Information-Theoretic Generalization Bounds of Replay-based Continual Learning
Wen Wen, Tieliang Gong, Zeyu Gao, Yunjiao Zhang, Weizhan Zhang, Yong-Jin Liu
TL;DR
This paper addresses the theoretical generalization behavior of replay-based continual learning under memory constraints by developing an information-theoretic framework. It derives three families of bounds—hypothesis-based, prediction-based, and SGLD-specific—that quantify how the memory buffer and current task data influence generalization through mutual information and conditional mutual information terms, achieving fast rates in the supersample setting.
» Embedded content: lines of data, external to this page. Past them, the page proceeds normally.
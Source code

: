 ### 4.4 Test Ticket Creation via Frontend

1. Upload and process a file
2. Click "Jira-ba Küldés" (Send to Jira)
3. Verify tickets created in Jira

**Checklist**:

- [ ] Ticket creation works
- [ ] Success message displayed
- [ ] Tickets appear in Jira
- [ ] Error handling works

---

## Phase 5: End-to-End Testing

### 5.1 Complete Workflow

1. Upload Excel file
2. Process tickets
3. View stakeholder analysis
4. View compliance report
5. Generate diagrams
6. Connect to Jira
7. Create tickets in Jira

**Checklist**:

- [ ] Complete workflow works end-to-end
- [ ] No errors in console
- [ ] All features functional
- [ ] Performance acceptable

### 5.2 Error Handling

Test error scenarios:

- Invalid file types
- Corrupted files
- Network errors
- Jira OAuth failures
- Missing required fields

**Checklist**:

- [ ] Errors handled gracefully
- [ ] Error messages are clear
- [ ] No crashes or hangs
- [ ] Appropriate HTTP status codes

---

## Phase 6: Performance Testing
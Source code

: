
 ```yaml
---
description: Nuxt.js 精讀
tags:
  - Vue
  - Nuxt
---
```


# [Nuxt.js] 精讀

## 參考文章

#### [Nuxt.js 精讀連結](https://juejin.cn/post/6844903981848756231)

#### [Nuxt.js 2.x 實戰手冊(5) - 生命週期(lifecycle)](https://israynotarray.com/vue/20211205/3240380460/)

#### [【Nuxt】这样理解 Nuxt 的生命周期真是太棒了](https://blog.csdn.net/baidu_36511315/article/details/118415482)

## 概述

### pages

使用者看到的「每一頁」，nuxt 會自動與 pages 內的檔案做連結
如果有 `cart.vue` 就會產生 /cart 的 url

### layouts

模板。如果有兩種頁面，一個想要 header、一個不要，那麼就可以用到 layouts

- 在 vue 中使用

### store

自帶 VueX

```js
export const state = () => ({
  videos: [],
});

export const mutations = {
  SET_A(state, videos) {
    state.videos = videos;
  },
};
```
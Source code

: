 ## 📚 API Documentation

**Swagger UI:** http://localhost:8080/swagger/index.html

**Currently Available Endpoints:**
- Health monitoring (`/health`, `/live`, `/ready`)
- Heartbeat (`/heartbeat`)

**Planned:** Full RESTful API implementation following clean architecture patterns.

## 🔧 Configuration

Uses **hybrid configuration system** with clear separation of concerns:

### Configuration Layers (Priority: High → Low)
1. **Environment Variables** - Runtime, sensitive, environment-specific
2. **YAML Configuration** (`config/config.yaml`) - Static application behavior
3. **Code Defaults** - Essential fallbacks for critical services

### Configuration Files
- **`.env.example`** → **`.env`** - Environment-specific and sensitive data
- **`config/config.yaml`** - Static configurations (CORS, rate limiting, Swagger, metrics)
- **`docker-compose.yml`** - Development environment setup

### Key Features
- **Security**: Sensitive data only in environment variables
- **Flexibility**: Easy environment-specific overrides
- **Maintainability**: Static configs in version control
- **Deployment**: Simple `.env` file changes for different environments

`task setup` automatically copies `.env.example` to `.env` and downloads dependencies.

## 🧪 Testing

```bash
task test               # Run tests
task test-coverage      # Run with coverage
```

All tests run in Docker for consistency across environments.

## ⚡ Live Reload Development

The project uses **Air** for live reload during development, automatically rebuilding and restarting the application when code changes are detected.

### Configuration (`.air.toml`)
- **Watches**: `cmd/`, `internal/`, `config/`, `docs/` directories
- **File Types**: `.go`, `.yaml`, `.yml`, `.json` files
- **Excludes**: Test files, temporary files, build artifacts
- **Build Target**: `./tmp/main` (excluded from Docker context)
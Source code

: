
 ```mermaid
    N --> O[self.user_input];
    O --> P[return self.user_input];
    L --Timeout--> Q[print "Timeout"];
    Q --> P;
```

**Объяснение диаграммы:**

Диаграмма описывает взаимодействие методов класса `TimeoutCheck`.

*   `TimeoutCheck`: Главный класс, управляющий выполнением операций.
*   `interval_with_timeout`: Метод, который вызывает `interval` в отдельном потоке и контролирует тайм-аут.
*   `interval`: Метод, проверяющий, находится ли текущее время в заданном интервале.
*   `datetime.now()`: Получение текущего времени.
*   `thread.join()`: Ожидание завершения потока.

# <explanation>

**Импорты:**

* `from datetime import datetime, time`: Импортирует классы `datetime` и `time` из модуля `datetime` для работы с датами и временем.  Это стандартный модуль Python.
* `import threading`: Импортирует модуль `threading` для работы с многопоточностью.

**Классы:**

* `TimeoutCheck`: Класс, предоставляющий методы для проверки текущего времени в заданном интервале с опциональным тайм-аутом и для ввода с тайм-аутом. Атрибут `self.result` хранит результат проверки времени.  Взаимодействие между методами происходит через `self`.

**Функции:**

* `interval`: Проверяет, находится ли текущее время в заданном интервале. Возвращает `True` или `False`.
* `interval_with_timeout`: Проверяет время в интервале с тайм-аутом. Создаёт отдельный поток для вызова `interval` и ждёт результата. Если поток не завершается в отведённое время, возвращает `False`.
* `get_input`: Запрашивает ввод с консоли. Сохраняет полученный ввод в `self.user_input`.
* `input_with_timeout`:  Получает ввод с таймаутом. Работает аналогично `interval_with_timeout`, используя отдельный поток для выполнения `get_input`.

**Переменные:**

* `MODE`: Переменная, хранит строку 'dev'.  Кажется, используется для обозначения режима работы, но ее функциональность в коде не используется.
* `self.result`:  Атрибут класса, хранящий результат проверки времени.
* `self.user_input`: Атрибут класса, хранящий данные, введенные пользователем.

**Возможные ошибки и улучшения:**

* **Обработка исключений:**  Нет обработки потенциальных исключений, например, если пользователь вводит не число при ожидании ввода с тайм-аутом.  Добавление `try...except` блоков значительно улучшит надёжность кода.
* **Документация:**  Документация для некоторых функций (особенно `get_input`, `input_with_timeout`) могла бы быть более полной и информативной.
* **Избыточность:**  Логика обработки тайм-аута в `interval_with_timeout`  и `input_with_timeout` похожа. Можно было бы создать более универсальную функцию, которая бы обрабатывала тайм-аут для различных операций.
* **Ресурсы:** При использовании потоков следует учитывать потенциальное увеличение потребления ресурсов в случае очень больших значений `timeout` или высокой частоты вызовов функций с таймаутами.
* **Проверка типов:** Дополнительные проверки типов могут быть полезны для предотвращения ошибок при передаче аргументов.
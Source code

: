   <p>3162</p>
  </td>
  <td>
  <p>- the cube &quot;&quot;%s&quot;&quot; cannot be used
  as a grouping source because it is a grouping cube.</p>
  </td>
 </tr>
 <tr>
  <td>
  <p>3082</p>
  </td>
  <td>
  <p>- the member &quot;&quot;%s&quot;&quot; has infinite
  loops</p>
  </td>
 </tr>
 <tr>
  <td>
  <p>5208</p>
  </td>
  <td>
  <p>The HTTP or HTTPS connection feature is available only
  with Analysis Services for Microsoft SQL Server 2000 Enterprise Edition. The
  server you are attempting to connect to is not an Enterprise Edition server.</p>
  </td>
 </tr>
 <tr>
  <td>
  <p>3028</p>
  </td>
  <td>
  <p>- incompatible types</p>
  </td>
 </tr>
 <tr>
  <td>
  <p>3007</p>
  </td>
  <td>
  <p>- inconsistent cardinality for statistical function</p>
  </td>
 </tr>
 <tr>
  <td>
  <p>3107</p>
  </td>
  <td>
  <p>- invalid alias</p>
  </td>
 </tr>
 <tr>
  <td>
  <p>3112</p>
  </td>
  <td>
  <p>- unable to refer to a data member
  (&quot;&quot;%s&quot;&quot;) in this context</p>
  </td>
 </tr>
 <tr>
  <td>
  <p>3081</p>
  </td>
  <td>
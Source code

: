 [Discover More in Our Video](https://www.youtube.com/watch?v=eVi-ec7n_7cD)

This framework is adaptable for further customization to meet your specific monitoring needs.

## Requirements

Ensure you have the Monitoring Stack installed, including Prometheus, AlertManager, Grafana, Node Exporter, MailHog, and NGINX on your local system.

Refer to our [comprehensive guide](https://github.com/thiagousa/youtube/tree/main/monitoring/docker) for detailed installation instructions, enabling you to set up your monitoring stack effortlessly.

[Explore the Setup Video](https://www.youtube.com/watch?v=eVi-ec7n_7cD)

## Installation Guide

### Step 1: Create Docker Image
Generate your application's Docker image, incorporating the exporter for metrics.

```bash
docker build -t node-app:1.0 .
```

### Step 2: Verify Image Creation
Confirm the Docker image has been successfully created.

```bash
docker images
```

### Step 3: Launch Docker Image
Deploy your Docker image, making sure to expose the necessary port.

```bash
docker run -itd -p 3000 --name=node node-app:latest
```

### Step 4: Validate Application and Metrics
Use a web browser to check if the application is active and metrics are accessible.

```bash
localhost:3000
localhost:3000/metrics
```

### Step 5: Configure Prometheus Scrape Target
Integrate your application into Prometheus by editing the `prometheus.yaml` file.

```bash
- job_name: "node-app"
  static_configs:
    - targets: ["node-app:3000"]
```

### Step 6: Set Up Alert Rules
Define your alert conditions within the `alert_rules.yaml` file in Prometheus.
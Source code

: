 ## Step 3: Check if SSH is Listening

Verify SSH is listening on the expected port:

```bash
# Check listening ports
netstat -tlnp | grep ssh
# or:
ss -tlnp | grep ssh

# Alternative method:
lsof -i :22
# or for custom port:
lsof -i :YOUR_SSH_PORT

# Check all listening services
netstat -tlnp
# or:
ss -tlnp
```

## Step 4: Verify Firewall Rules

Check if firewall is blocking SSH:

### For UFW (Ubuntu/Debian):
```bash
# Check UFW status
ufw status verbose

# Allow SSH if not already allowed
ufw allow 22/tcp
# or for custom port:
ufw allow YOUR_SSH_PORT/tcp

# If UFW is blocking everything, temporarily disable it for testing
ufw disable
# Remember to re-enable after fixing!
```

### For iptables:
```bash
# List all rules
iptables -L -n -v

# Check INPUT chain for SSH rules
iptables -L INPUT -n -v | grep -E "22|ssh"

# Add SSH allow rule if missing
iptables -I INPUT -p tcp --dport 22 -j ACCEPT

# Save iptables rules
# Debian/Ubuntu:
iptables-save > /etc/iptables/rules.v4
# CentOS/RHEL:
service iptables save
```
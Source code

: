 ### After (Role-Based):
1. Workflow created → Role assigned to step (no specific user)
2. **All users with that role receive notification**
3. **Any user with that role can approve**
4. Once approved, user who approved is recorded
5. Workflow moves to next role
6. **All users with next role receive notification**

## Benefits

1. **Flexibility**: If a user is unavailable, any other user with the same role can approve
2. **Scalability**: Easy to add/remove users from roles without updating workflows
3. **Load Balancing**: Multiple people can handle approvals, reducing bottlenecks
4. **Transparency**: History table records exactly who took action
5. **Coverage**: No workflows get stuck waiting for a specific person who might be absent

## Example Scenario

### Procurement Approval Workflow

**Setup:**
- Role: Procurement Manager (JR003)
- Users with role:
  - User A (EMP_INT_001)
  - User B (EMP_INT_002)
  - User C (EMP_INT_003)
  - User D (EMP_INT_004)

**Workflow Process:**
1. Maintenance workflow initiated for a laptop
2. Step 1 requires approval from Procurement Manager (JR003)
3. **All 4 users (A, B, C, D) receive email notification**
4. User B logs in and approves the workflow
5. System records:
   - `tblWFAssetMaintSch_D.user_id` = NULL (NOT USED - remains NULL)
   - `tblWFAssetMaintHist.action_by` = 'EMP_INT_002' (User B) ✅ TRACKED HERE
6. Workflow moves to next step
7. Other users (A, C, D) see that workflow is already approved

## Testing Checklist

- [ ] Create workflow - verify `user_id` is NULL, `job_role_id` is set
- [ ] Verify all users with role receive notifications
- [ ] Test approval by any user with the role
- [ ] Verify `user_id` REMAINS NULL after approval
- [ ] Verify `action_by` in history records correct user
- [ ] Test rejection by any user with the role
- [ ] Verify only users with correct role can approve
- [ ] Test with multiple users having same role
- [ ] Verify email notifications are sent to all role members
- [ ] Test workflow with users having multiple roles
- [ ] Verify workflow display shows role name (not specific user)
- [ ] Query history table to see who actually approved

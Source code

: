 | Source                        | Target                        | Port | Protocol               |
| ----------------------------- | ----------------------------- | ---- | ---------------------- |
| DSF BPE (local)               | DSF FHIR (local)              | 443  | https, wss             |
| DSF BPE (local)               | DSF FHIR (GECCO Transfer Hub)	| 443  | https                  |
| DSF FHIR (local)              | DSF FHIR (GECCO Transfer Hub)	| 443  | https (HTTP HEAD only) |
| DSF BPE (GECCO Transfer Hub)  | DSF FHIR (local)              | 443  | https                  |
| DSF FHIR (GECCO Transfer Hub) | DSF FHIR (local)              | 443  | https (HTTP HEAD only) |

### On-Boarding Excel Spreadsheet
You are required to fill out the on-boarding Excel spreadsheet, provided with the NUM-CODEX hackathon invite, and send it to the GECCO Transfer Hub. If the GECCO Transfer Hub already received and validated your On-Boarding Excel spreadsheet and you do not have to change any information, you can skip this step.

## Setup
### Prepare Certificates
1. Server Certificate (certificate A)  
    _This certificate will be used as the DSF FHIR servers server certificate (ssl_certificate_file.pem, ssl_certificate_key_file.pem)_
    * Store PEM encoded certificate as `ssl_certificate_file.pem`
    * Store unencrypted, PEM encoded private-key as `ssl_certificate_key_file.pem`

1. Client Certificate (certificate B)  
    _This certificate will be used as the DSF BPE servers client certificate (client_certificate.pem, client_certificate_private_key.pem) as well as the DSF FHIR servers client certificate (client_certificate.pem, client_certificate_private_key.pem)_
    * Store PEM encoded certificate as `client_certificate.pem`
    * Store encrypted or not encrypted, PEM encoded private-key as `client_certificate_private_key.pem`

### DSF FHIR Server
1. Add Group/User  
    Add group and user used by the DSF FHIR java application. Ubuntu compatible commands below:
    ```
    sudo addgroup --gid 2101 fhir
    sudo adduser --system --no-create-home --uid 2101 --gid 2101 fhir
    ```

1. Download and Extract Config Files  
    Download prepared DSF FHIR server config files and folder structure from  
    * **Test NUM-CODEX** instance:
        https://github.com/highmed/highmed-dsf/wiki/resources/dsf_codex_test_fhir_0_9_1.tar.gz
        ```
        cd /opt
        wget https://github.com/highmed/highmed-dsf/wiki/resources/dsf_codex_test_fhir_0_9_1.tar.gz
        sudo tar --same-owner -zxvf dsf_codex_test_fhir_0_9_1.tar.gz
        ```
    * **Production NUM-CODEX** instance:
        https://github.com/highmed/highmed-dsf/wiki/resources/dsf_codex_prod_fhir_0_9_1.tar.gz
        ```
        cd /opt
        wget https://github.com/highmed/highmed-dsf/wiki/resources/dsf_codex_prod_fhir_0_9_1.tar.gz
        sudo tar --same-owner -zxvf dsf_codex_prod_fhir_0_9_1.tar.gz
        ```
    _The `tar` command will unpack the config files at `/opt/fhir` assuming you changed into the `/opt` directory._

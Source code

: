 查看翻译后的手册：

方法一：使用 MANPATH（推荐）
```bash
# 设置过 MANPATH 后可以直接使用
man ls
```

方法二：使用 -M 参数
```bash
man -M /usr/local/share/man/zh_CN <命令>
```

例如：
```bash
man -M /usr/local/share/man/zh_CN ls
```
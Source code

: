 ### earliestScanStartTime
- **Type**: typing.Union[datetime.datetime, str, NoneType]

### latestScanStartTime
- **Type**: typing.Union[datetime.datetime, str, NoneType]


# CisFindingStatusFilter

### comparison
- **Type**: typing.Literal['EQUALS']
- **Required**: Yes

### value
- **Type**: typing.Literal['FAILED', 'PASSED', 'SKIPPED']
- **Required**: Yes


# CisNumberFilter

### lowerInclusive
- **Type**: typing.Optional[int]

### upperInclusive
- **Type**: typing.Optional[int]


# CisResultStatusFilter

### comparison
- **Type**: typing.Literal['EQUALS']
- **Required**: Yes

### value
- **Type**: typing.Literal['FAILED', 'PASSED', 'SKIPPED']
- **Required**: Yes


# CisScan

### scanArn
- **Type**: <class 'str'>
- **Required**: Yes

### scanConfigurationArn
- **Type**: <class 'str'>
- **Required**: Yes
The bounds reveal a fundamental memory–dependency trade-off: increasing exemplar count reduces memory-approximation error but can raise information dependence, highlighting the value of representative, low-information-memory samples. Empirical results on MNIST and CIFAR-10 validate the bounds’ ability to track real generalization dynamics and demonstrate that loss-based bounds are particularly tight and computationally practical for deep learning in replay-based CL.
Abstract
Continual learning (CL) has emerged as a dominant paradigm for acquiring knowledge from sequential tasks while avoiding catastrophic forgetting. Although many CL methods have been proposed to show impressive empirical performance, the theoretical understanding of their generalization behavior remains limited, particularly for replay-based approaches. This paper establishes a unified theoretical framework for replay-based CL, deriving a series of information-theoretic generalization bounds that explicitly elucidate the impact of the memory buffer alongside the current task on generalization performance. Specifically, our hypothesis-based bounds capture the trade-off between the number of selected exemplars and the information dependency between the hypothesis and the memory buffer. Our prediction-based bounds yield tighter and computationally tractable upper bounds on the generalization error by leveraging low-dimensional variables. Theoretical analysis is general and broadly applicable to a wide range of learning algorithms, exemplified by stochastic gradient Langevin dynamics (SGLD) as a representative method. Comprehensive experimental evaluations demonstrate the effectiveness of our derived bounds in capturing the generalization dynamics in replay-based CL settings.